*** Data for processing ***

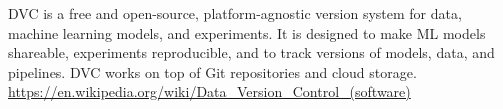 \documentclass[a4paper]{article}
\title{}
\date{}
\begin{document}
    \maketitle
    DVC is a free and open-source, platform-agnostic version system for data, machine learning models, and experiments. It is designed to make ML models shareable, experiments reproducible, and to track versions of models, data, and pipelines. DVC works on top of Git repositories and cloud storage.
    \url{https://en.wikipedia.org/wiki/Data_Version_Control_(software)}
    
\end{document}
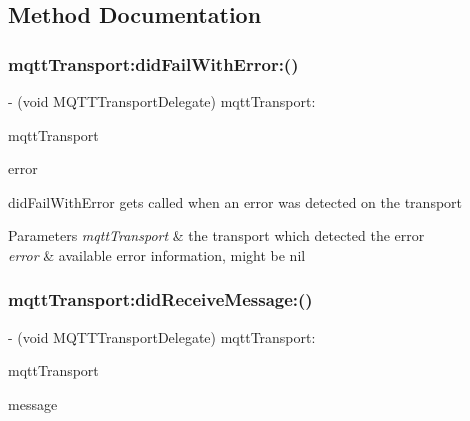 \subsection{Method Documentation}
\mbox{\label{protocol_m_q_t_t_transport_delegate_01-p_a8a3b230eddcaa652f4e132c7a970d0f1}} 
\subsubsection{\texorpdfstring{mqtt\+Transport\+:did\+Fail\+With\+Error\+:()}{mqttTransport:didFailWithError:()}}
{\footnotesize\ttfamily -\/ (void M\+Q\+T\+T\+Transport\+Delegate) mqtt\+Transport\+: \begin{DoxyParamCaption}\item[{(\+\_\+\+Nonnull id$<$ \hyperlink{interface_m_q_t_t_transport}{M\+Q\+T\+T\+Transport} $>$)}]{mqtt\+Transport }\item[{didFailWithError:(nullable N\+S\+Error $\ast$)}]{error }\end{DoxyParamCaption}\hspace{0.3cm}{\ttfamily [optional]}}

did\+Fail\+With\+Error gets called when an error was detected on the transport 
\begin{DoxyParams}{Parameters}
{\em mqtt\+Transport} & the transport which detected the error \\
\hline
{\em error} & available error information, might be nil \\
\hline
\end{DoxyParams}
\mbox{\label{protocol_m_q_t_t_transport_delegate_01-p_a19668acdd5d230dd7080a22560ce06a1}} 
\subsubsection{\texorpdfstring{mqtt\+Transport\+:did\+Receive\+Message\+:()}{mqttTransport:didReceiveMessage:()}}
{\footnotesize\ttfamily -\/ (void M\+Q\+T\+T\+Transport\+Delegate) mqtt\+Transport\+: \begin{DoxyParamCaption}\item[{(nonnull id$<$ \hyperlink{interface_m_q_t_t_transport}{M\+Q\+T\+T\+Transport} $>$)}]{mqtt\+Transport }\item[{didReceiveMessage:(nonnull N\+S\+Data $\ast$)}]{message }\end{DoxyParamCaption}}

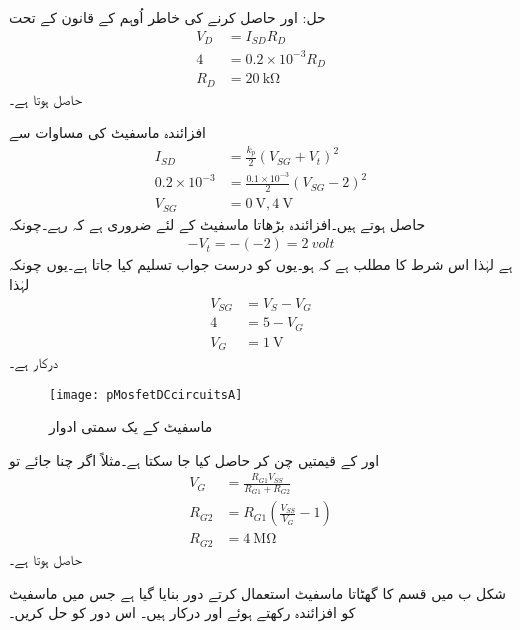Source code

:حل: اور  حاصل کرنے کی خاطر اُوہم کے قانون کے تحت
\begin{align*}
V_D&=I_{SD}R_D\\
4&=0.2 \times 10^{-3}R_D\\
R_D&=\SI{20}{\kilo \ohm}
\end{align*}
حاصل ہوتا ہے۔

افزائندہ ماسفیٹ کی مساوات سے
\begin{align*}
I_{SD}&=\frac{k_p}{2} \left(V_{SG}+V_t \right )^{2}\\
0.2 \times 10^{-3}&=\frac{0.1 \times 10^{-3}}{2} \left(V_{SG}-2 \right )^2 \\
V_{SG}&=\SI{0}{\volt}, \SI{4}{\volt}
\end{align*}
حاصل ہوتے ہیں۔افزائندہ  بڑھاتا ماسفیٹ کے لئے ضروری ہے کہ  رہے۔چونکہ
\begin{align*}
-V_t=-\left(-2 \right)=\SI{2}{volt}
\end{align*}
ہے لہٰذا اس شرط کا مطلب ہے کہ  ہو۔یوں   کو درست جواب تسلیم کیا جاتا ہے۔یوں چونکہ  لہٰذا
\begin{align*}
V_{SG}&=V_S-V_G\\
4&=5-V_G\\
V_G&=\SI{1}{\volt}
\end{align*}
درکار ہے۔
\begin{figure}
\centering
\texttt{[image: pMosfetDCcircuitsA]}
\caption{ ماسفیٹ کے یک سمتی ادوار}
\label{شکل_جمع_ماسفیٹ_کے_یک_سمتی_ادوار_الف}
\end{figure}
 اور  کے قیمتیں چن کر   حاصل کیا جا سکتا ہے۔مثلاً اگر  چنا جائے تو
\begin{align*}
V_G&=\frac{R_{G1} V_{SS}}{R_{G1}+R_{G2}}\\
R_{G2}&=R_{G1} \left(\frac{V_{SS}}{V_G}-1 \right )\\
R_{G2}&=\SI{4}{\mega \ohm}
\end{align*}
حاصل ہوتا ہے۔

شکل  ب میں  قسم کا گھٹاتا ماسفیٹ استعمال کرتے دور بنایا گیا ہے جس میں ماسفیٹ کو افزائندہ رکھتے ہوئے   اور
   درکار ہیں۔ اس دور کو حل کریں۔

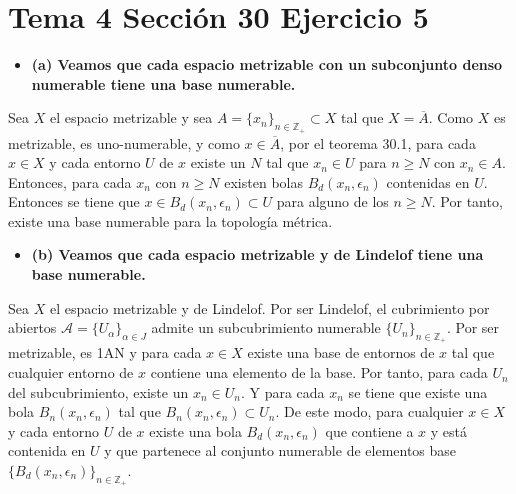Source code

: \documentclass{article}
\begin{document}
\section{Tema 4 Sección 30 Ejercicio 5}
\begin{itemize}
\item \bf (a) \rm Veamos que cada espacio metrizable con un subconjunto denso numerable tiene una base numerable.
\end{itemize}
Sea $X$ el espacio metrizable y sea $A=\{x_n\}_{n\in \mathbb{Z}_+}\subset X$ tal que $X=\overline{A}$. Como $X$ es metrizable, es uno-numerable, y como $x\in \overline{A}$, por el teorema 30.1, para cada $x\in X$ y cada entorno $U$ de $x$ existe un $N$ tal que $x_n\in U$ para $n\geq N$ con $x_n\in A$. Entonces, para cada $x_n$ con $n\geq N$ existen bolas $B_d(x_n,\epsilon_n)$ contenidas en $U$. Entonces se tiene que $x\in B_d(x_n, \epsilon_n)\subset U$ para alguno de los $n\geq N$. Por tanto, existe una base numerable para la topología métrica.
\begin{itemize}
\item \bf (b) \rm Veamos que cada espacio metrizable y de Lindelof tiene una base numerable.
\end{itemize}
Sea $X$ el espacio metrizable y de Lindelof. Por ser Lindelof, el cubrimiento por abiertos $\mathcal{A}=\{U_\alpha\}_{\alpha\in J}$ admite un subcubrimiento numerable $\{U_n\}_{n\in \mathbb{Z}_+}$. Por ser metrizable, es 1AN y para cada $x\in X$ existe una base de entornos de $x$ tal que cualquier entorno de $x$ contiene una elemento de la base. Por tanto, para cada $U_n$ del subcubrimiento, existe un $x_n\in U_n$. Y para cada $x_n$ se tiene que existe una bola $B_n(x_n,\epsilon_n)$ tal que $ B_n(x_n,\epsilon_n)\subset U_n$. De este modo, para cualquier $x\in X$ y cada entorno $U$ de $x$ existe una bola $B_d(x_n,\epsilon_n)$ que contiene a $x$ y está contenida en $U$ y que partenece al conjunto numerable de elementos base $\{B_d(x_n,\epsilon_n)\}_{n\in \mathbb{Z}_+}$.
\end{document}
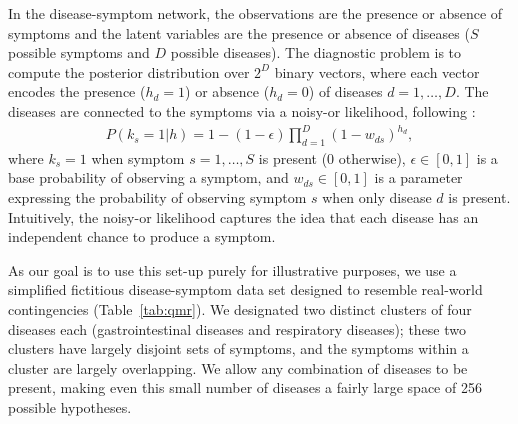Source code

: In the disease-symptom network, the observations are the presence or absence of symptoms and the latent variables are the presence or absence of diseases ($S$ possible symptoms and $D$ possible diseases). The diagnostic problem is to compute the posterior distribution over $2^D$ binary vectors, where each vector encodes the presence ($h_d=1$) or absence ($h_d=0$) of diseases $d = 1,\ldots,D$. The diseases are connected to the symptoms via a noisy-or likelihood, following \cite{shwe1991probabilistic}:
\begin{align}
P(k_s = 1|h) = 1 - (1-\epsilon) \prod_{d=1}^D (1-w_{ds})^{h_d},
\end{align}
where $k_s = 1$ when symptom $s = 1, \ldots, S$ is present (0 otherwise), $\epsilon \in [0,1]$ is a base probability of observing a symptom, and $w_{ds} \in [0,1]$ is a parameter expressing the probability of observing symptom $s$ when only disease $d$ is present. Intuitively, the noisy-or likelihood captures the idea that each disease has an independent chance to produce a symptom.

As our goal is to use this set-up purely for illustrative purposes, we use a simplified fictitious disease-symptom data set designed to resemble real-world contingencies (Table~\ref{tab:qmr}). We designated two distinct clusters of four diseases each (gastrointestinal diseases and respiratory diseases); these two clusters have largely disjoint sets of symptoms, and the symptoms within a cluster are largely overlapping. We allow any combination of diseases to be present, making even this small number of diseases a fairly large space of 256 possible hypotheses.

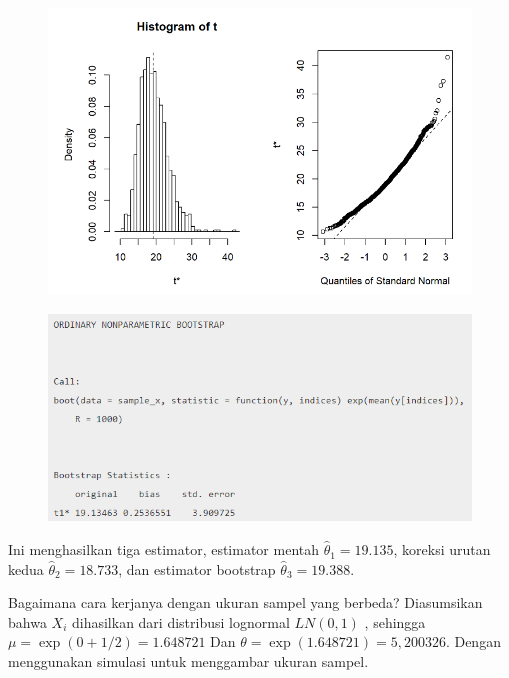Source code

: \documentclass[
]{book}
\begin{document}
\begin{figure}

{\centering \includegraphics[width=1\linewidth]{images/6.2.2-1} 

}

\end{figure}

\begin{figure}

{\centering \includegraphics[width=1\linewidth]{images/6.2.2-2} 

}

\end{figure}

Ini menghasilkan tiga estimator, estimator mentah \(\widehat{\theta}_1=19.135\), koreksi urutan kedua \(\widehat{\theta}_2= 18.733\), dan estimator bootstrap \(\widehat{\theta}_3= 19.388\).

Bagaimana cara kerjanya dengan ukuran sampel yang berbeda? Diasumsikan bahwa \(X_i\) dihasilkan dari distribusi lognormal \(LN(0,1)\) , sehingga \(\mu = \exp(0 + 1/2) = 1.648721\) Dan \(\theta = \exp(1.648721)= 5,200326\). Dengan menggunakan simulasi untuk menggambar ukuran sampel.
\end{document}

*** End of Data for processing ***

*Task description*
The answer should consist of every line above in which "mbox" appears.

*Answer for the task*
\mbox{\label{protocol_m_q_t_t_transport_delegate_01-p_a8a3b230eddcaa652f4e132c7a970d0f1}} 
\mbox{\label{protocol_m_q_t_t_transport_delegate_01-p_a19668acdd5d230dd7080a22560ce06a1}} 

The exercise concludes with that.